Es por ello que la comunicación valorativa profesor-profesor, estudiante-estudiante, profesor-estudiante, no puede ser ignorada en el proceso educativo. Antes bien, son la base experimental, el laboratorio, donde los grandes temas como éste deben ser debatidos para cohesionar la identidad institucional de los protagonistas educativos.
Esa vivencia debe retornar al hogar y del hogar debe regresar fortalecida ante la Institución. Pero: ¿Es que acaso la Escuela debe abordar la competencia de la familia? Por supuesto que no: a la Escuela lo que le corresponde es conformar la instancia de estudio de la familia más allá de cualquier otra consideración.

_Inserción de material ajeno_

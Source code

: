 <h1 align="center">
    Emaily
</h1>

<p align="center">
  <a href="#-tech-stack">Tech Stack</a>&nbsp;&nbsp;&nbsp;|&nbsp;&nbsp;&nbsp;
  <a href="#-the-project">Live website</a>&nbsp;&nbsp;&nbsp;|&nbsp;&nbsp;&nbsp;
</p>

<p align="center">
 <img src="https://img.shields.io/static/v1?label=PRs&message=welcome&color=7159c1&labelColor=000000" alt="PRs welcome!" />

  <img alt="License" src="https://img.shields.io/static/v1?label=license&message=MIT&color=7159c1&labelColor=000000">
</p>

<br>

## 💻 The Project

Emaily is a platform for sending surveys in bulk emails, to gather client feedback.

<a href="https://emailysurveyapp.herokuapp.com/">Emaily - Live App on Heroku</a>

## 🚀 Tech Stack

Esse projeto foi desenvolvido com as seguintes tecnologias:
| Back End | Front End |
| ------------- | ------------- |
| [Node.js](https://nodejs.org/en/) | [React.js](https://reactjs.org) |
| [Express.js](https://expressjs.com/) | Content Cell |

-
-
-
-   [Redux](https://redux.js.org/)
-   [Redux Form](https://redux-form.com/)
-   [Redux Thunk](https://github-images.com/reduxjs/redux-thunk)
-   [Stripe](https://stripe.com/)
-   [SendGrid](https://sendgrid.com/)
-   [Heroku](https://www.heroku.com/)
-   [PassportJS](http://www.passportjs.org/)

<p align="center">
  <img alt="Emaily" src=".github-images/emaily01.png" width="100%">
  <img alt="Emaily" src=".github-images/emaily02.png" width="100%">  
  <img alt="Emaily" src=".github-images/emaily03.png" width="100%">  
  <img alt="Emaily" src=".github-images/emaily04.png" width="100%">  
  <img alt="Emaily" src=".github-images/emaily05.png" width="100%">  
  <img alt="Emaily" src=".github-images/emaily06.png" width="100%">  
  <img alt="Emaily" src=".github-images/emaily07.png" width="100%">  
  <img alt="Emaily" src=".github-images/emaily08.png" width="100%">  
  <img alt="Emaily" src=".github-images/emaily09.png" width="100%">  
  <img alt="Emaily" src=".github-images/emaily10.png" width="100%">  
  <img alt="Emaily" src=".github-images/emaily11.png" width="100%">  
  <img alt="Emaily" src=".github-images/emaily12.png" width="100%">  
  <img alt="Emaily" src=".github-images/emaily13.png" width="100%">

Pero, aprovechemos la oportunidad que se nos brinda para tocar un llamado de reflexión para todos. Hablamos de responsabilidad familiar cuando muchas veces esa responsabilidad no puede ser ejercida por falta de capacitación. Aunque nos parezca traída de los cabellos la expresión, lo que realmente observamos si profundizamos en los medios y no solo en los efectos y causas, es que en la mayoría de las anomalías del comportamiento de los individuos, existe un proceso comunicativo no concluido, una comunicación inconclusa, una reflexión incompleta, un ejercicio desarticulado de la función afectiva familiar que dejó a la intemperie sensibles resortes de la personalidad del individuo. Y es que ocurre que, la familia tambien necesita el “estudiar” la naturaleza del comportamiento humano para revisar la lectura e interpretación de sus códigos. Si ese estudio se realiza dentro y fuera del grupo, de seguro se estaría en mejores condiciones para afrontar la vida como grupo familiar. ¿Que pretendemos insinuar con esta reflexión? Que justamente necesitamos la Educación permanente del grupo familiar para asimilar y crecer en los cambios de la propia familia. Lo que inicialmente llamaríamos terapia familiar desde el punto de vista de la psicología clínica, o quizás, Escuela para Padres desde el punto de vista de la Docencia, derivaría en una especie de Educación Familiar Continua que tendría justamente la virtud de adoptar fraternalmente el conocimiento de los cambios familiares, con la participación de profesionales de la ayuda personal para fortalecer el “saber familiar” y aquilatarlo para su éxito.
De esa manera la Educación, y como partes consustanciales constituyentes, la Docencia, Investigación y Extensión, se colocarían al servicio del éxito individual y grupal de la familia como unidad afectiva básica, donde concurren los saberes sensibles capaces de repotenciar anímicamente el espíritu e interés de los individuos al logro de sus metas sociales.